Oil and gas capital project value driver tree
Oil and gas companies must continue to adopt new technologies to mitigate the risk of losing their competitive advantage.
Summary: The oil and gas industry wouldn't exist without risk takers. The key is understanding the consequences of those risks and, better yet, knowing how to avoid them in the first place.
The consequences of risk
What separates success from failure is having a clear definition of what constitutes "acceptable risk" for a project, then avoiding or mitigating the risk that remains. Failing to address risk in a way that is proactive, realistic and transparent can lead to consequences, such as:
- Regulatory noncompliance: Failure to develop appropriate project controls could result in non-compliance with governance, legal and regulatory standards. Similarly, failure to properly track and adequately forecast costs could result in misstated financial statements or inadequate disclosures in public filings. Non-compliance can lead to fines, forfeitures and business restrictions and could damage the reputation of the company.
- Damage to reputation: An unexpected event that leads to environmental concerns is a key focus area for governments and the public in general. The recent oil spill in the Gulf of Mexico raised awareness and negatively affected the oil industry in terms of profitability and reputation, leading to increased political risk and resulting legislation undermining asset position, fines and damages from criminal or civil charges. Hence, increased regulations, inspection times and potential liabilities need to be factored into global operations.
- Loss of competitive advantage: Oil and gas companies must continue to adopt new technologies to mitigate the risk of losing their competitive advantage. This calls for a strategic commitment to research and development, ongoing investments to upgrade existing facilities and development with technology providers.
- Claims and disputes: Undertaking a comprehensive assessment of contract claims risk requires recognizing the interdependencies of the contracts, people, processes and technology across the program. Contract language and detail should be clear with regard to pricing arrangements, incorporation of critical path method scheduling techniques and allocation of risk. Failure to develop appropriate procurement, invoicing and change management controls could lead to potential claims.
Equally important is evaluating how claims and disputes are reported, as well as how control gaps are identified and risks escalated.
The right information at the right time can turn a risk into an opportunity when the owners properly allocate between themselves and their vendors:
- Financial risk
- Risks associated with quality, safety, control and reputation
Survey: rising oil prices, rising capital budgets
Worldwide E&P spending budgets will rise by 10.8% in 2011 to US$489.5b, up from 2010 budgets of US $441.8b, according to Barclays Capital's report, Original E&P Spending Survey. Significant E&P spending increases are expected for the super majors next year, with the big six projected to increase international spending by an average of 18%.

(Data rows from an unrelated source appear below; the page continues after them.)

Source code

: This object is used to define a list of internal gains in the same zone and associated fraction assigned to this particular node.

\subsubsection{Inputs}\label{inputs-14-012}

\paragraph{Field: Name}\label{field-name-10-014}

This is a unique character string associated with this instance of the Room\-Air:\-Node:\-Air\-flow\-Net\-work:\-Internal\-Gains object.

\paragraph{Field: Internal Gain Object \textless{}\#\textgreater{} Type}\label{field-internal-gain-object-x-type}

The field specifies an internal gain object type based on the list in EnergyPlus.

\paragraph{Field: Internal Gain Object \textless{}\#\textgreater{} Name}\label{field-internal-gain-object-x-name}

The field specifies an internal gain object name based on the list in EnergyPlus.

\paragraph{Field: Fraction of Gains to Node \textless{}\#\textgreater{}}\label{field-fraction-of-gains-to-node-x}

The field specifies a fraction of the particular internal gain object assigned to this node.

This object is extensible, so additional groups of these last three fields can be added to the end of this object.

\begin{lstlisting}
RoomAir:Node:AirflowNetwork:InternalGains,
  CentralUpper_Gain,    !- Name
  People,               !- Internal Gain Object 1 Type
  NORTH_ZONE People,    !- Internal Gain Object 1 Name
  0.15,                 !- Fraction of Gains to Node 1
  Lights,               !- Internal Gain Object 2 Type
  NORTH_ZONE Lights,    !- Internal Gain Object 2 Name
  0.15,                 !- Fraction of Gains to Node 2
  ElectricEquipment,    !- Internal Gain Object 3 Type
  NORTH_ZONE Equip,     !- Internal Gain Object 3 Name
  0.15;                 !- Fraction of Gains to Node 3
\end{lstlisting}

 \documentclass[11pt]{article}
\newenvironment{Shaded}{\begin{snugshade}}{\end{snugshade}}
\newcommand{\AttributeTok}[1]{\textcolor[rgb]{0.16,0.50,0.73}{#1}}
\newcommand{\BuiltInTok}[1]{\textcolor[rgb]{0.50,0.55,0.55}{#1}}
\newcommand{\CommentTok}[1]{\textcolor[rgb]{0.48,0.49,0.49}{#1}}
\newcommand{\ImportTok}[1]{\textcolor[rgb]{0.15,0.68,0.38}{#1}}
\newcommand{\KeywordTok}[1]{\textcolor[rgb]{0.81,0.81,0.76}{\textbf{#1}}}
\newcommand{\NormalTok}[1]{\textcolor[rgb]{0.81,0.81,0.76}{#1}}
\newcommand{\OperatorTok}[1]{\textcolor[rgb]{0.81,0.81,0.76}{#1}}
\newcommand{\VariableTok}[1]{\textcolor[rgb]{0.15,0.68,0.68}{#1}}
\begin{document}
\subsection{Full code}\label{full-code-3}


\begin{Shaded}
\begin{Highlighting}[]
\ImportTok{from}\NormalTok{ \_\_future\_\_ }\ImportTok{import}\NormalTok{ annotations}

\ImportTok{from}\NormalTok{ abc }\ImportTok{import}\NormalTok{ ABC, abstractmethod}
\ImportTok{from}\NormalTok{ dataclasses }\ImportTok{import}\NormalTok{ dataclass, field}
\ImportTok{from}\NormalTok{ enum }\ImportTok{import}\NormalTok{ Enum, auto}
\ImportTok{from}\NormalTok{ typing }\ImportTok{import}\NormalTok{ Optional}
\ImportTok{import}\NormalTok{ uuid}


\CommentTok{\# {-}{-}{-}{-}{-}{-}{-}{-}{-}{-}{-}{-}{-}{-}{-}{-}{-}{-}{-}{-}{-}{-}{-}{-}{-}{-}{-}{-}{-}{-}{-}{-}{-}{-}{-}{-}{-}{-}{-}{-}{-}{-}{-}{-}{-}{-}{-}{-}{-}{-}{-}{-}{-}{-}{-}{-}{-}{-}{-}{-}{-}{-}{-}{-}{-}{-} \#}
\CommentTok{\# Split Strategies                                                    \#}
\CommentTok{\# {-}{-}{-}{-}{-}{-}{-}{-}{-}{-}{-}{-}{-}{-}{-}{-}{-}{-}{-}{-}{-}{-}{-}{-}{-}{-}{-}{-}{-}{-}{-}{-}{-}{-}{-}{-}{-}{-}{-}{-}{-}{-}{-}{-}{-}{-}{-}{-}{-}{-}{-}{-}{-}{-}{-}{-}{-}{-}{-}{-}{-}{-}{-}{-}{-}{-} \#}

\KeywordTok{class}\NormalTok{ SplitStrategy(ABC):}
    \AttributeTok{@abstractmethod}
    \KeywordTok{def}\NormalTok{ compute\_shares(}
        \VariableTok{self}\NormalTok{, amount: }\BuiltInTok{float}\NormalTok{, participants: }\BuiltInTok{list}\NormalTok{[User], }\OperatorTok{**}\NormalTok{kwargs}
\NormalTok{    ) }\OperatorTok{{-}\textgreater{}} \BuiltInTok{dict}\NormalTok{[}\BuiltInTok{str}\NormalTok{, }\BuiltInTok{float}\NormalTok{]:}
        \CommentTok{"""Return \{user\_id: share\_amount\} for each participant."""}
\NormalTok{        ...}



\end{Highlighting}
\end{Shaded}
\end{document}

When the E&P budget was based upon an average oil price of $77.32 per barrel, the survey reported that 45% of respondents expected to spend a greater share of their capital expenditure on exploration in 2011.
The survey also reported that the majority of these companies would increase budgets further with oil prices at $90 per barrel. Considering that the current price per barrel was already over $100 in the first quarter of 2011, this forecasts a near-certain increase in capital budgets. For the past five years, the price per barrel has increased an average of 6.25% annually, a trend indicating that the oil and gas market will continue to see increases in the price per barrel and associated investment.
Bypass the pitfalls and manage the risk
Given the range of disparate factors that comprise the oil and gas landscape and the challenges and pitfalls inherent in capital projects, is it possible to develop an integrated project team approach to enable success?
Yes. As long as the framework of the deal and the framework for project management are part of the process from the beginning.
The enemies of a successful project can be costly: excessive unplanned downtime, lack of project controls, missed milestones and overall operational underperformance.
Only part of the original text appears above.